- _REQUIREMENT_: Copy out all lines from the entries below in which "details" occurs.

Stored data
[Start of Attachment]
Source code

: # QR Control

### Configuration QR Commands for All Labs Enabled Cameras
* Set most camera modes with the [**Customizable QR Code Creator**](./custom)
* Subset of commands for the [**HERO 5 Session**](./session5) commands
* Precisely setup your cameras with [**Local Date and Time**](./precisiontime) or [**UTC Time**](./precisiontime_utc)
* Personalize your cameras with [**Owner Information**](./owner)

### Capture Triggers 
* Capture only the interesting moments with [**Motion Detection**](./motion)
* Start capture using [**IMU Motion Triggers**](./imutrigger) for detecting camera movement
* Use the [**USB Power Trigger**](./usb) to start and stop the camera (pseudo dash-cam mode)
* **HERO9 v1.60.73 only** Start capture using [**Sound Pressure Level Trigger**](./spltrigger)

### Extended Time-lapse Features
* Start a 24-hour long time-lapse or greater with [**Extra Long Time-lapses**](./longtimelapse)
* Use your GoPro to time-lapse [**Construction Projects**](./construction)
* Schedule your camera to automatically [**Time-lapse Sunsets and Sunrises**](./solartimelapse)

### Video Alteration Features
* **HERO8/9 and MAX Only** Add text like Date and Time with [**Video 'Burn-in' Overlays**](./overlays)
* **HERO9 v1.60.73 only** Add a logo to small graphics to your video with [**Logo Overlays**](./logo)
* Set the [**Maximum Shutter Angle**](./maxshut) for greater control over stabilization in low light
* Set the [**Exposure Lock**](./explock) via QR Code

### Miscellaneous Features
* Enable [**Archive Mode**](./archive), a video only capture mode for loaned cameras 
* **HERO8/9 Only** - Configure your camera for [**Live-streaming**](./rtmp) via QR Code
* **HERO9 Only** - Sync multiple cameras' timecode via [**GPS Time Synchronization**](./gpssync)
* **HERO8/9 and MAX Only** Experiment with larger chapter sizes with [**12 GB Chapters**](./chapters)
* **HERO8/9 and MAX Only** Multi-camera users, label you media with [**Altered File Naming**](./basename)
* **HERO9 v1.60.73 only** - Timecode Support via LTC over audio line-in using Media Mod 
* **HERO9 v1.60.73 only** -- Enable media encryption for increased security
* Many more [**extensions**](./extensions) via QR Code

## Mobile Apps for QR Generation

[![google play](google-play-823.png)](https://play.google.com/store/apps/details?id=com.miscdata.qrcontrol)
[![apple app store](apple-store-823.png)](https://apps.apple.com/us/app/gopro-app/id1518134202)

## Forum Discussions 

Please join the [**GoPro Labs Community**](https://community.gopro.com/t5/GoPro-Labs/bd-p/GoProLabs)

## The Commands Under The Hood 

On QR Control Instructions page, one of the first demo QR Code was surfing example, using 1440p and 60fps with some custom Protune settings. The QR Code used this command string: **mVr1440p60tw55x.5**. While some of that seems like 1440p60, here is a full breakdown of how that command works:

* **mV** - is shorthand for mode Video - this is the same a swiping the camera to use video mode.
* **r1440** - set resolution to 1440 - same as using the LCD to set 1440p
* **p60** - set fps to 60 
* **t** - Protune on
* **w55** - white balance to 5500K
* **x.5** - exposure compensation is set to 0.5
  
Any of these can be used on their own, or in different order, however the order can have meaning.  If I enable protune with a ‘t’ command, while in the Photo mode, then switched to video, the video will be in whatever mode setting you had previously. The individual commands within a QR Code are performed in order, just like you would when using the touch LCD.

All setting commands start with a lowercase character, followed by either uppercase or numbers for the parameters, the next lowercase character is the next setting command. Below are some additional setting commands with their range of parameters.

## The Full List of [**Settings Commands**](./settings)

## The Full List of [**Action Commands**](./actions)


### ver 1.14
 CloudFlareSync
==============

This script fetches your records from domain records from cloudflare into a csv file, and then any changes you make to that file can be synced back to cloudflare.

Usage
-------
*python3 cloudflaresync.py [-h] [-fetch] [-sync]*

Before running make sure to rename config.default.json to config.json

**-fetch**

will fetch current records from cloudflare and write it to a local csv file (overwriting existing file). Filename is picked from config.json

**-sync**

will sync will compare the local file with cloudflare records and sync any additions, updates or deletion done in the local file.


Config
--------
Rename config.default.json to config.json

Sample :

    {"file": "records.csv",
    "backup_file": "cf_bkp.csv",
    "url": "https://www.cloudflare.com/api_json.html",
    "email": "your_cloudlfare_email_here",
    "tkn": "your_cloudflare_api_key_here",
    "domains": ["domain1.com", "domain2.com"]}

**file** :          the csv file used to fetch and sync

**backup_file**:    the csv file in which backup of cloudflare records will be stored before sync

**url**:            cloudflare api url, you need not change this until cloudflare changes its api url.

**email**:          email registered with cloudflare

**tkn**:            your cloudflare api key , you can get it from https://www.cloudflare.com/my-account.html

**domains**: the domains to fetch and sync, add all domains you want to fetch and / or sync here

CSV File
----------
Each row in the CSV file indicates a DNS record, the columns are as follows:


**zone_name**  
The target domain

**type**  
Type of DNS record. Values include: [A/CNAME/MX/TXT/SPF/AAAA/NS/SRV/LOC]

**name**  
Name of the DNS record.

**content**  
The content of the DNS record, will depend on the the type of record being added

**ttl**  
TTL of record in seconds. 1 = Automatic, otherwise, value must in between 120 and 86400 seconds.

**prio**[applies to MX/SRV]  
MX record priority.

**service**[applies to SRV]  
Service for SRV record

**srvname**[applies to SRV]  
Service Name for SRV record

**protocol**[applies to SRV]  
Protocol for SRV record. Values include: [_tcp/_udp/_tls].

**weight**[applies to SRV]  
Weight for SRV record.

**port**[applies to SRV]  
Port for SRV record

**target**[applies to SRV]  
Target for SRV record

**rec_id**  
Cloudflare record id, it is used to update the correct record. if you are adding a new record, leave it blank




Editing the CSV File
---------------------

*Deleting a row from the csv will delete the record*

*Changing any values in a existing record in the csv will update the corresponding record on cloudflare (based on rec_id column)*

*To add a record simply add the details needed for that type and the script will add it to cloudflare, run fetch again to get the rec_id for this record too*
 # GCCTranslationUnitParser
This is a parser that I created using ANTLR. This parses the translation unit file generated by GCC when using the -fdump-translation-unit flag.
[End of Attachment]
- _SOLUTION BELOW_:
[![google play](google-play-823.png)](https://play.google.com/store/apps/details?id=com.miscdata.qrcontrol)
*To add a record simply add the details needed for that type and the script will add it to cloudflare, run fetch again to get the rec_id for this record too*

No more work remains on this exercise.